Mitigating inefficient task mappings with an Adaptive Resource-Moldable Scheduler (ARMS)

Efficient runtime task scheduling on complex memory hierarchy becomes increasingly important as modern and future High-Performance Computing (HPC) systems are progressively composed of multisocket and multi-chiplet nodes with nonuniform memory access latencies. Existing locality-aware scheduling schemes either require control of the data placement policy for memory-bound tasks or maximize locality for all classes of computations, resulting in a loss of potential performance. While such approaches are viable, an adaptive scheduling strategy is preferred to enhance locality and resource sharing efficiency using a portable programming scheme.

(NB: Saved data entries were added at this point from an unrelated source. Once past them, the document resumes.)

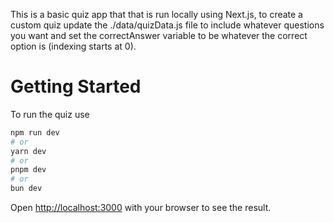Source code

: This is a basic quiz app that that is run locally using Next.js, to create a custom quiz update the ./data/quizData.js file to include whatever questions you want and set the correctAnswer variable to be whatever the correct option is (indexing starts at 0).

# Getting Started

To run the quiz use

```bash
npm run dev
# or
yarn dev
# or
pnpm dev
# or
bun dev
```

Open [http://localhost:3000](http://localhost:3000) with your browser to see the result.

In this paper, we propose the Adaptive Resource-Moldable Scheduler (ARMS) that dynamically maps a task at runtime to a partition spanning one or more threads, based on the task and DAG requirements. The scheduler builds an online platform-independent model for the local and non-local scheduling costs for each tuple consisting of task type (function) and task topology (task location within DAG). We evaluate ARMS using task-parallel versions of SparseLU, 2D Stencil, FMM, and MatMul as examples. Compared to previous approaches, ARMS achieves up to 3.5x performance gain over state-of-the-art locality-aware scheduling schemes.